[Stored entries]
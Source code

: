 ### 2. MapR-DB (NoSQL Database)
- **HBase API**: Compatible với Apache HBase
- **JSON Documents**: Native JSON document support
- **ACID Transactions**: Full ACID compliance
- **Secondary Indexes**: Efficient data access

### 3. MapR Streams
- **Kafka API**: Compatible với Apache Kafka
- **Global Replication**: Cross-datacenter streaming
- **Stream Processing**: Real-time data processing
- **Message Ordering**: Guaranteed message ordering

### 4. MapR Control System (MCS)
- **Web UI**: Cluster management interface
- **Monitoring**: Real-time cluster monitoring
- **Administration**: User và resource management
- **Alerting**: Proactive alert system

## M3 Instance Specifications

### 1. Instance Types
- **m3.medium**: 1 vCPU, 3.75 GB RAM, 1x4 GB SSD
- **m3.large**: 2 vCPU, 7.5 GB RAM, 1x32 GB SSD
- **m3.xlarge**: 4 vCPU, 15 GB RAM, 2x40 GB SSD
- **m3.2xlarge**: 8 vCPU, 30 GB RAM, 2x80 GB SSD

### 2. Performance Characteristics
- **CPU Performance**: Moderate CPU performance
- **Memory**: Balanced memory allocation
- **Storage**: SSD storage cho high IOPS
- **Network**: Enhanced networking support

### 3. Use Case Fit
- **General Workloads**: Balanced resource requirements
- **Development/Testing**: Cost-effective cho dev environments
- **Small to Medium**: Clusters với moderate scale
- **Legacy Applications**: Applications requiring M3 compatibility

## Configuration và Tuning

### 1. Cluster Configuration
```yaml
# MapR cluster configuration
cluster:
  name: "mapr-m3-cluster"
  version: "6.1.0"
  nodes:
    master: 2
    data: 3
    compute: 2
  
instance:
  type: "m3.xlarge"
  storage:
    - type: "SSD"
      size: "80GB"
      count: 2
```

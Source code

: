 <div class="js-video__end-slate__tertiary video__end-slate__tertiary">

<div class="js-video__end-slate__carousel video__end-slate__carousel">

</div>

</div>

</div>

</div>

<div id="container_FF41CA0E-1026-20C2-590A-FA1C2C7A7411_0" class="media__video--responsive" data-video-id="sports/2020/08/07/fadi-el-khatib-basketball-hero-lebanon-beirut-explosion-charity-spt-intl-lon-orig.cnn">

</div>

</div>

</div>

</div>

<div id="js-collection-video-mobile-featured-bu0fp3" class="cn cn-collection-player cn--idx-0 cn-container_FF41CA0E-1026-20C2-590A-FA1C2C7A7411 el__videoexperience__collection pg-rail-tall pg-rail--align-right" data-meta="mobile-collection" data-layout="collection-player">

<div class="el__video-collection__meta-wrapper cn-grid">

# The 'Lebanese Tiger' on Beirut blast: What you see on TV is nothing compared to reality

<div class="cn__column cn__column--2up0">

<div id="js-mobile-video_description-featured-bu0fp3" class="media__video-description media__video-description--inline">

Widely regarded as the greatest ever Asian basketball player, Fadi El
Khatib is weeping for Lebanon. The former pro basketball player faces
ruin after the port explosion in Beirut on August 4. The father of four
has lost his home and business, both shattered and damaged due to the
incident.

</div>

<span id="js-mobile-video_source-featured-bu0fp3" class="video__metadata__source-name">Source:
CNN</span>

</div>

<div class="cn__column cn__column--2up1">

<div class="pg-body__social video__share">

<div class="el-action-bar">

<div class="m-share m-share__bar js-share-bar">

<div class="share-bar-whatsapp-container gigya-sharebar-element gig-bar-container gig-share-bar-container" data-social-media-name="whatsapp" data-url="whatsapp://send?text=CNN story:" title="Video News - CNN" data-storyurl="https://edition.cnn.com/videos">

=== Aim of the task ===
Repeat the entries above verbatim, but only from the line that has "### 1. Instance Types" down to the line that has "- **Storage**: SSD storage cho high IOPS", inclusive.

=== Solution to the exercise ===
### 1. Instance Types
- **m3.medium**: 1 vCPU, 3.75 GB RAM, 1x4 GB SSD
- **m3.large**: 2 vCPU, 7.5 GB RAM, 1x32 GB SSD
- **m3.xlarge**: 4 vCPU, 15 GB RAM, 2x40 GB SSD
- **m3.2xlarge**: 8 vCPU, 30 GB RAM, 2x80 GB SSD

### 2. Performance Characteristics
- **CPU Performance**: Moderate CPU performance
- **Memory**: Balanced memory allocation
- **Storage**: SSD storage cho high IOPS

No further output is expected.